= Theodore Sommers Henderson =

American Episcopal bishop

Theodore Sommers Henderson (May 14, 1868 - February 11, 1929) was an American bishop of the Methodist Episcopal Church, elected in 1912.

Born in Millburn, New Jersey, he joined the New York East Annual Conference of the M.E. Church in 1893. Prior to his election to the episcopacy, he served as a pastor and as the secretary of Evangelism of the M.E. Church

As bishop he was assigned the Cincinnati Episcopal Area, making many episcopal visits throughout this area (which included Ohio and Kentucky). Among these visits was one to the LeRoy Methodist Episcopal Church in LeRoy, Ohio (now Westfield Center, Ohio) in 1923 for the dedication of their new church building.

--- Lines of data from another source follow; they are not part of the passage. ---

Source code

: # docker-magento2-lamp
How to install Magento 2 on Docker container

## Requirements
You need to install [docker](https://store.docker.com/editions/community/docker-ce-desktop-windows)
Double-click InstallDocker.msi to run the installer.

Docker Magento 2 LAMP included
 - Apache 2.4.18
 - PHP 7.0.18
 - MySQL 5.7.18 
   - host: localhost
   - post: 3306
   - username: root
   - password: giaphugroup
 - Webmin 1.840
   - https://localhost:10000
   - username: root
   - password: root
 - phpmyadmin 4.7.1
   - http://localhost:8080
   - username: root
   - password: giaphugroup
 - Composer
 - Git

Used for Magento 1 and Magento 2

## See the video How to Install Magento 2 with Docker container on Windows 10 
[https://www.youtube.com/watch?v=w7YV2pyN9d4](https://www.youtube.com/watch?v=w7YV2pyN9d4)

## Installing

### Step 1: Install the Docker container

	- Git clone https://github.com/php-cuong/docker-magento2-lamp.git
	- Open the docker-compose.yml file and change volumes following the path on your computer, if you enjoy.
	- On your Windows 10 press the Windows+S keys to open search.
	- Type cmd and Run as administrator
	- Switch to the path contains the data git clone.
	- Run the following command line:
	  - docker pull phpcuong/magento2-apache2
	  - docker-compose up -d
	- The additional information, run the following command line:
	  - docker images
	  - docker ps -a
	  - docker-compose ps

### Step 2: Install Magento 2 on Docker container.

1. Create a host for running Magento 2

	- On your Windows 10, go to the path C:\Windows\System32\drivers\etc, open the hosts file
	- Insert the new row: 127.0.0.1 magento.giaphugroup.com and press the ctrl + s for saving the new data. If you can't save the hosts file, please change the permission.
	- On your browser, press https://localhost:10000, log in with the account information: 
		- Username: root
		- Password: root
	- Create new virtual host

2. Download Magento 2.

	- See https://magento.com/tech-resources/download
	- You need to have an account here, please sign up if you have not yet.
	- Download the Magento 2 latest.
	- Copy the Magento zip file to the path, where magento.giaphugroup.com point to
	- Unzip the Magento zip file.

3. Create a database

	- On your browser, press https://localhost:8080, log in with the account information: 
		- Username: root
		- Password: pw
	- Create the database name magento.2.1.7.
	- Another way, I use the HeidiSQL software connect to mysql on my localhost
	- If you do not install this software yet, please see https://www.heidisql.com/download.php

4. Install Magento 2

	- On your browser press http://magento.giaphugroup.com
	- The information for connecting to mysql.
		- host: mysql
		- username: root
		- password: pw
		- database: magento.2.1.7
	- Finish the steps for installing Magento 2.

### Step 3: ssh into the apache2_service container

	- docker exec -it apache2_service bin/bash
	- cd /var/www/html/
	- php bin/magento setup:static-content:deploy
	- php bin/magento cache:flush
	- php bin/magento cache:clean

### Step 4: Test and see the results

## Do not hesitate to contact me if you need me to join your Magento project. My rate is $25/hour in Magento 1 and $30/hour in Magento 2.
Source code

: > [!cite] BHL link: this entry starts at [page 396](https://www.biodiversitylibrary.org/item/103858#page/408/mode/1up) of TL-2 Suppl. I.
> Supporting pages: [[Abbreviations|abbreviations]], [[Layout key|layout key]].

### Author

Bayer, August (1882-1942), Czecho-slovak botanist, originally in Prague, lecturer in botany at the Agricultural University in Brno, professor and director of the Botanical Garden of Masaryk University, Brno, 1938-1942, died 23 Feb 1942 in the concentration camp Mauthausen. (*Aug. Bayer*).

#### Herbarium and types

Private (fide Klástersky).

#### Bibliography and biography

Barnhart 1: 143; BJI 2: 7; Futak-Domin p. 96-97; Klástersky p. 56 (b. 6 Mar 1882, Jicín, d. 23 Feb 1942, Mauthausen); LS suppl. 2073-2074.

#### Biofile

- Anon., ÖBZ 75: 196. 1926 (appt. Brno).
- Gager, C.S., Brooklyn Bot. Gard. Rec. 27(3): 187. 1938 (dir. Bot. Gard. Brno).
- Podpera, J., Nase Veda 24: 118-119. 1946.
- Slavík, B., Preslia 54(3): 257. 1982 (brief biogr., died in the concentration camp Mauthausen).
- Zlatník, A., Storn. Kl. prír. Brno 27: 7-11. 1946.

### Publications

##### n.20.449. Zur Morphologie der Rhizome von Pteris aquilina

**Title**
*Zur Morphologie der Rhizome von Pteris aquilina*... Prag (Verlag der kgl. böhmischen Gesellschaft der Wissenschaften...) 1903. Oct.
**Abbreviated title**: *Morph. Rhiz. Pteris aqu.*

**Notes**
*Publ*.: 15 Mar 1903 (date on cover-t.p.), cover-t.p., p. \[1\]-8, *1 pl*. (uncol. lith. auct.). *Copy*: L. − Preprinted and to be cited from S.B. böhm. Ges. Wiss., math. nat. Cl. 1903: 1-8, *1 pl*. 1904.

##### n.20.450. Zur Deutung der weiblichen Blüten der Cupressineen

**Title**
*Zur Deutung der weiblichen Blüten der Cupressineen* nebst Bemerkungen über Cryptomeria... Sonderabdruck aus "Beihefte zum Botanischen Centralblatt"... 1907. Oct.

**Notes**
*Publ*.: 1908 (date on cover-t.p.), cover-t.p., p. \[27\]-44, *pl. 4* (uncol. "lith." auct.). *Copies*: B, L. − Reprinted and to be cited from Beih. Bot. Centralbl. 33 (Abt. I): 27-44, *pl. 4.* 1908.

Bishop Henderson died 11 February 1929 in Cincinnati, Ohio. He was buried in Spring Grove Cemetery in Cincinnati.

==Selected writings==
- Methodism's Minimum Goal, New England Methodism, E.C.E. Dorion, Editor, 1915.
- Address: Book of Devotions, 1916.
- Decision Day, pamphlet, 36 pp., n.d.
- Booklets: Building an Evangelistic Church, The Fellowship of Redemption.